Effect of hydroxychloroquine on angiographic progression in routine treatment of Takayasu arteritis

, , , , , , , , , , , & ORCID Icon show all
Pages 1135-1141 | Received 06 Oct 2020, Accepted 25 Dec 2020, Published online: 15 Apr 2021
 

Abstract

Objectives

Hydroxychloroquine (HCQ), an anti-malarial drug, is widely used in the treatment of rheumatic diseases. However, the benefits of HCQ in the treatment of Takayasu arteritis (TA) remain unclear, especially in terms of alleviation of vascular progression.

Methods

This longitudinal observational retrospective study was based on the East China TA cohort. Patients received routine treatment with prednisone and immunosuppressants. Fifty TA patients who underwent magnetic resonance angiography two times within a 1.5-year follow-up period of monitoring vascular changes were divided into HCQ and non-HCQ groups according to whether HCQ was prescribed. Changes in angiographic features were compared.
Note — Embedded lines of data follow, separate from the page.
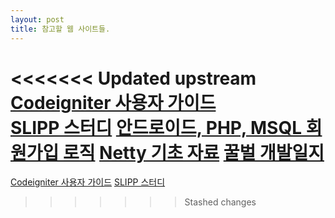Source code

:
 ```yaml
---
layout: post
title: 참고할 웹 사이트들.
---
```


<<<<<<< Updated upstream
[Codeigniter 사용자 가이드](http://www.cikorea.net/user_guide_2.1.0/)  
[SLIPP 스터디](https://slipp.net/)
[안드로이드, PHP, MSQL 회원가입 로직](http://www.androidhive.info/2012/01/android-login-and-registration-with-php-mysql-and-sqlite/)
[Netty 기초 자료](https://github.com/hatemogi/netty-startup)
[꿀벌 개발일지](http://ohgyun.com/)
=======
[Codeigniter 사용자 가이드]
[SLIPP 스터디]



[SLIPP 스터디]:https://slipp.net/
[Codeigniter 사용자 가이드]:http://www.cikorea.net/user_guide_2.1.0/
>>>>>>> Stashed changes
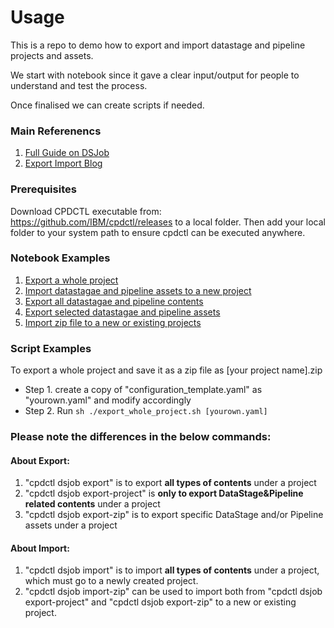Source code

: # Usage

This is a repo to demo how to export and import datastage and pipeline projects and assets.

We start with notebook since it gave a clear input/output for people to understand and test the process. 

Once finalised we can create scripts if needed. 

### Main Referenencs
1. [Full Guide on DSJob](https://github.com/IBM/DataStage/blob/main/dsjob/dsjob.4.8.5.md)
2. [Export Import Blog](https://github.com/IBM/DataStage/blob/main/dsjob/blogs/export-import.md)

### Prerequisites
Download CPDCTL executable from: https://github.com/IBM/cpdctl/releases to a local folder. 
Then add your local folder to your system path to ensure cpdctl can be executed anywhere.

### Notebook Examples
1. [Export a whole project](./export_whole_project.sh)
2. [Import datastagae and pipeline assets to a new project](./import_whole_project.ipynb)
3. [Export all datastagae and pipeline contents](./export_ds_wp_project.ipynb)
4. [Export selected datastagae and pipeline assets](./export_assets.ipynb)
5. [Import zip file to a new or existing projects](./import_zip_2_project.ipynb)

### Script Examples
To export a whole project and save it as a zip file as [your project name].zip
- Step 1. create a copy of "configuration_template.yaml" as "yourown.yaml" and modify accordingly
- Step 2. Run
```sh ./export_whole_project.sh [yourown.yaml]```
  

### Please note the differences in the below commands:

#### About Export:
1. "cpdctl dsjob export" is to export **all types of contents** under a project
2. "cpdctl dsjob export-project" is **only to export DataStage&Pipeline related contents** under a project
3. "cpdctl dsjob export-zip" is to export specific DataStage and/or Pipeline assets under a project
   
#### About Import:
1. "cpdctl dsjob import" is to import **all types of contents** under a project, which must go to a newly created project.
2. "cpdctl dsjob import-zip" can be used to import both from  "cpdctl dsjob export-project" and "cpdctl dsjob export-zip" to a new or existing project.


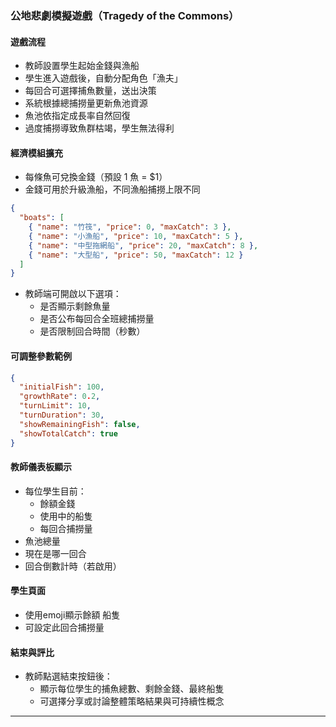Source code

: ### 公地悲劇模擬遊戲（Tragedy of the Commons）

#### 遊戲流程
- 教師設置學生起始金錢與漁船
- 學生進入遊戲後，自動分配角色「漁夫」
- 每回合可選擇捕魚數量，送出決策
- 系統根據總捕撈量更新魚池資源
- 魚池依指定成長率自然回復
- 過度捕撈導致魚群枯竭，學生無法得利

#### 經濟模組擴充

- 每條魚可兌換金錢（預設 1 魚 = $1）
- 金錢可用於升級漁船，不同漁船捕撈上限不同

```json
{
  "boats": [
    { "name": "竹筏", "price": 0, "maxCatch": 3 },
    { "name": "小漁船", "price": 10, "maxCatch": 5 },
    { "name": "中型拖網船", "price": 20, "maxCatch": 8 },
    { "name": "大型船", "price": 50, "maxCatch": 12 }
  ]
}
```

- 教師端可開啟以下選項：
  - 是否顯示剩餘魚量
  - 是否公布每回合全班總捕撈量
  - 是否限制回合時間（秒數）
  

#### 可調整參數範例

```json
{
  "initialFish": 100,
  "growthRate": 0.2,
  "turnLimit": 10,
  "turnDuration": 30,
  "showRemainingFish": false,
  "showTotalCatch": true
}
```

#### 教師儀表板顯示

- 每位學生目前：
  - 餘額金錢
  - 使用中的船隻
  - 每回合捕撈量
- 魚池總量
- 現在是哪一回合
- 回合倒數計時（若啟用）

#### 學生頁面
- 使用emoji顯示餘額 船隻
- 可設定此回合捕撈量

#### 結束與評比

- 教師點選結束按鈕後：
  - 顯示每位學生的捕魚總數、剩餘金錢、最終船隻
  - 可選擇分享或討論整體策略結果與可持續性概念

---

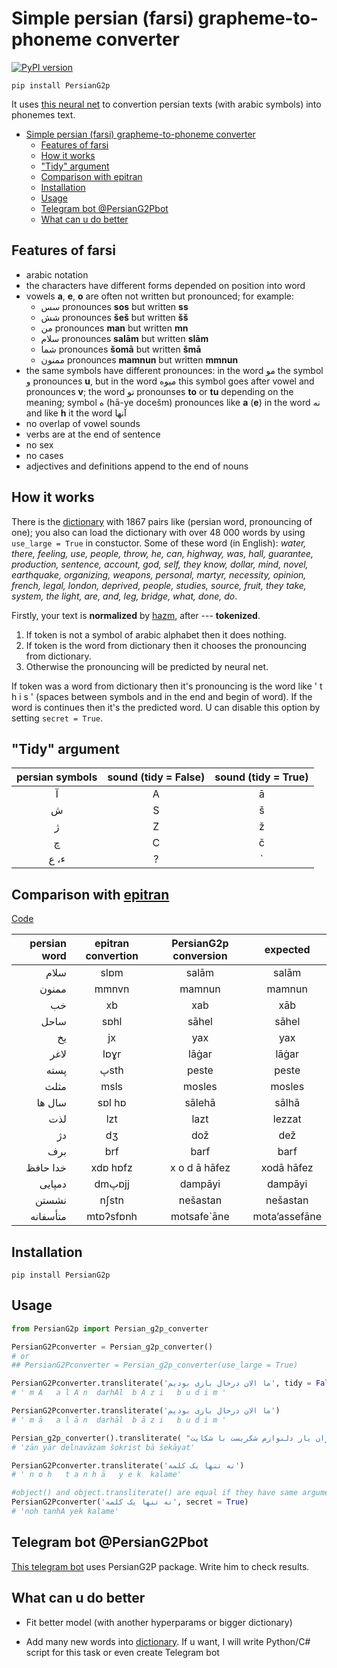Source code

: # Simple persian (farsi) grapheme-to-phoneme converter

[![PyPI
version](https://badge.fury.io/py/PersianG2p.svg)](https://pypi.org/project/PersianG2p/)


```
pip install PersianG2p
```


It uses [this neural net](https://github.com/AzamRabiee/Persian_G2P) to convertion persian texts (with arabic symbols) into phonemes text.

- [Simple persian (farsi) grapheme-to-phoneme converter](#simple-persian-farsi-grapheme-to-phoneme-converter)
  - [Features of farsi](#features-of-farsi)
  - [How it works](#how-it-works)
  - ["Tidy" argument](#tidy-argument)
  - [Comparison with epitran](#comparison-with-epitran)
  - [Installation](#installation)
  - [Usage](#usage)
  - [Telegram bot @PersianG2Pbot](#telegram-bot-persiang2pbot)
  - [What can u do better](#what-can-u-do-better)

## Features of farsi

* arabic notation
* the characters have different forms depended on position into word
* vowels **a**, **e**, **o** are often not written but pronounced; for example:
    * سس pronounces **sos** but written **ss**
    * شش pronounces **šeš** but written **šš**
    * من pronounces **man** but written **mn**
    * سلام pronounces **salām** but written **slām**
    * شما pronounces **šomā** but written **šmā**
    * ممنون pronounces **mamnun** but written **mmnun**
* the same symbols have different pronounces: in the word مو the symbol و pronounces **u**, but in the word میوه this symbol goes after vowel and pronounces **v**; the word تو pronounses **to** or **tu** depending on the meaning; symbol ه (hā-ye docešm) pronounces like **a** (**e**) in the word نه and like **h** it the word آنها 
* no overlap of vowel sounds
* verbs are at the end of sentence
* no sex
* no cases
* adjectives and definitions append to the end of nouns

## How it works

There is the [dictionary](https://github.com/PasaOpasen/PersianG2P/blob/master/PersianG2p/data/tihudict.dict) with 1867 pairs like (persian word, pronouncing of one); you also can load the dictionary with over 48 000 words by using ```use_large = True``` in constuctor. Some of these word (in English): *water, there, feeling, use, people, throw, he, can, highway, was, hall, guarantee, production, sentence, account, god, self, they know, dollar, mind, novel, earthquake, organizing, weapons, personal, martyr, necessity, opinion, french, legal, london, deprived, people, studies, source, fruit, they take, system, the light, are, and, leg, bridge, what, done, do*.

Firstly, your text is **normalized** by [hazm](https://github.com/sobhe/hazm), after --- **tokenized**. 
1. If token is not a symbol of arabic alphabet then it does nothing. 
2. If token is the word from dictionary then it chooses the pronouncing from dictionary.
3. Otherwise the pronouncing will be predicted by neural net.

If token was a word from dictionary then it's pronouncing is the word like ' t h i s ' (spaces between symbols and in the end and begin of word). If the word is continues then it's the predicted word. U can disable this option by setting ```secret = True```.

## "Tidy" argument

| persian symbols | sound (tidy = False) |sound (tidy = True)|
| :-------------: |:-------------:| :-----:|
|آ|A|ā|
|ش|S|š|
|ژ|Z|ž|
|چ|C|č|
|ء، ع|?|`|

## Comparison with [epitran](https://github.com/dmort27/epitran)

[Code](https://github.com/PasaOpasen/PersianG2P/blob/master/PersianG2p/compares.py)

| persian word        | epitran convertion           | PersianG2p conversion  | expected  |
| -------------: |:-------------:| :-----:| :-----:|
|سلام |slɒm |salām| salām|
|ممنون |mmnvn |mamnun| mamnun|
|خب |xb |xab| xāb|
|ساحل |sɒhl |sāhel| sāhel|
|یخ |jx |yax| yax|
|لاغر |lɒɣr |lāġar| lāġar|
|پسته |پsth |peste| peste|
|مثلث |msls |mosles| mosles|
|سال ها |sɒl hɒ |sālehā| sālhā|
|لذت |lzt |lazt| lezzat|
|دژ |dʒ |dož| dež|
|برف |brf |barf| barf|
|خدا حافظ |xdɒ hɒfz | x o d ā  hāfez| xodā hāfez|
|دمپایی |dmپɒjj |dampāyi| dampāyi|
|نشستن |nʃstn |nešastan| nešastan|
|متأسفانه |mtɒʔsfɒnh |motsafe`āne| mota’assefāne|

## Installation
```
pip install PersianG2p
```

## Usage 

```python
from PersianG2p import Persian_g2p_converter

PersianG2Pconverter = Persian_g2p_converter()
# or 
## PersianG2Pconverter = Persian_g2p_converter(use_large = True)

PersianG2Pconverter.transliterate('ما الان درحال بازی بودیم', tidy = False)
# ' m A   a l A n  darhAl  b A z i   b u d i m '

PersianG2Pconverter.transliterate('ما الان درحال بازی بودیم')
# ' m ā   a l ā n  darhāl  b ā z i   b u d i m '

Persian_g2p_converter().transliterate( "زان یار دلنوازم شکریست با شکایت", secret = True)
# 'zān yār delnavāzam šokrist bā šekāyat'

PersianG2Pconverter.transliterate('نه تنها یک کلمه')
# ' n o h   t a n h ā   y e k  kalame'

#object() and object.transliterate() are equal if they have same arguments
PersianG2Pconverter('نه تنها یک کلمه', secret = True)
# 'noh tanhA yek kalame'

```
## Telegram bot @PersianG2Pbot

[This telegram bot](https://github.com/PasaOpasen/PersianG2Pbot) uses PersianG2P package. Write him to check results.

## What can u do better

* Fit better model (with another hyperparams or bigger dictionary)

* Add many new words into [dictionary](https://github.com/PasaOpasen/PersianG2P/blob/master/PersianG2p/data/tihudict.dict). If u want, I will write Python/C# script for this task or even create Telegram bot

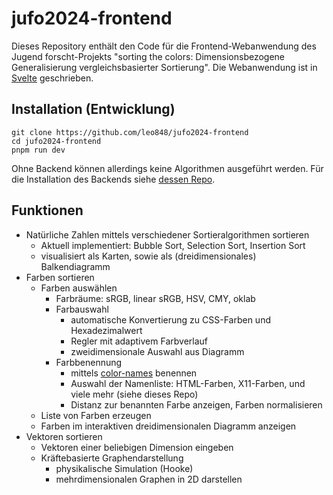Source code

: # jufo2024-frontend

Dieses Repository enthält den Code für die Frontend-Webanwendung des Jugend forscht-Projekts "sorting the colors: Dimensionsbezogene Generalisierung vergleichsbasierter Sortierung". Die Webanwendung ist in [Svelte](svelte.dev) geschrieben.

## Installation (Entwicklung)

```
git clone https://github.com/leo848/jufo2024-frontend
cd jufo2024-frontend
pnpm run dev
```

Ohne Backend können allerdings keine Algorithmen ausgeführt werden. Für die Installation des Backends siehe [dessen Repo](https://github.com/leo848/jufo2024-backend).

## Funktionen

- Natürliche Zahlen mittels verschiedener Sortieralgorithmen sortieren
  - Aktuell implementiert: Bubble Sort, Selection Sort, Insertion Sort
  - visualisiert als Karten, sowie als (dreidimensionales) Balkendiagramm
- Farben sortieren
  - Farben auswählen
    - Farbräume: sRGB, linear sRGB, HSV, CMY, oklab
    - Farbauswahl
      - automatische Konvertierung zu CSS-Farben und Hexadezimalwert
      - Regler mit adaptivem Farbverlauf
      - zweidimensionale Auswahl aus Diagramm
    - Farbbenennung
      - mittels [color-names](https://github.com/meodai/color-names) benennen
      - Auswahl der Namenliste: HTML-Farben, X11-Farben, und viele mehr (siehe dieses Repo)
      - Distanz zur benannten Farbe anzeigen, Farben normalisieren
  - Liste von Farben erzeugen
  - Farben im interaktiven dreidimensionalen Diagramm anzeigen
- Vektoren sortieren
  - Vektoren einer beliebigen Dimension eingeben
  - Kräftebasierte Graphendarstellung
    - physikalische Simulation (Hooke)
    - mehrdimensionalen Graphen in 2D darstellen
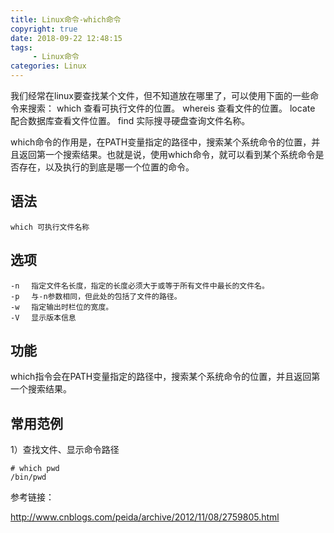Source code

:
 ```yaml
---
title: Linux命令-which命令
copyright: true
date: 2018-09-22 12:48:15
tags:
     - Linux命令
categories: Linux
---
```


我们经常在linux要查找某个文件，但不知道放在哪里了，可以使用下面的一些命令来搜索：
 which 查看可执行文件的位置。
 whereis 查看文件的位置。
 locate 配合数据库查看文件位置。
 find 实际搜寻硬盘查询文件名称。

which命令的作用是，在PATH变量指定的路径中，搜索某个系统命令的位置，并且返回第一个搜索结果。也就是说，使用which命令，就可以看到某个系统命令是否存在，以及执行的到底是哪一个位置的命令。

## 语法

`which 可执行文件名称`

## 选项

```
-n 　指定文件名长度，指定的长度必须大于或等于所有文件中最长的文件名。
-p 　与-n参数相同，但此处的包括了文件的路径。
-w 　指定输出时栏位的宽度。
-V 　显示版本信息
```

## 功能

which指令会在PATH变量指定的路径中，搜索某个系统命令的位置，并且返回第一个搜索结果。

## 常用范例

1）查找文件、显示命令路径

```
# which pwd
/bin/pwd
```

参考链接：

<http://www.cnblogs.com/peida/archive/2012/11/08/2759805.html>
Multivariate Cox regression analysis was employed to further validate the results.

Results

Of 50 TA patients, 21 were prescribed HCQ. The two groups shared a similar disease course, vascular types, prednisone with immunosuppressants intervention strategy, globin level, and disease remission rate at 6 months. The HCQ group showed greater reduction in the inflammatory indices erythrocyte sedimentation rate and C-reactive protein (CRP) level (p < .05), and a significantly lower incidence of angiographic progression than the non-HCQ group (19.0% vs. 51.7%, p = .035). After adjustment for age and usage of tocilizumab, angiographic progression was found to be independently associated with CRP (hazard ratio [95% confidence interval], HR [95% CI]: 1.102 [1.000–1.024], p = .046), and the usage of HCQ (HR [95% CI]: 0.266 [0.075–0.940], p = .040).

Conclusion

HCQ enhanced the anti-inflammatory effect of routine treatment strategies with prednisone and immunosuppressants, and alleviated angiographic progression in TA.

Conflict of interest

None.

Additional information

Funding

The study was supported by the National Natural Science Foundation of China [NSFC Grant No. 81801598 and 81771730].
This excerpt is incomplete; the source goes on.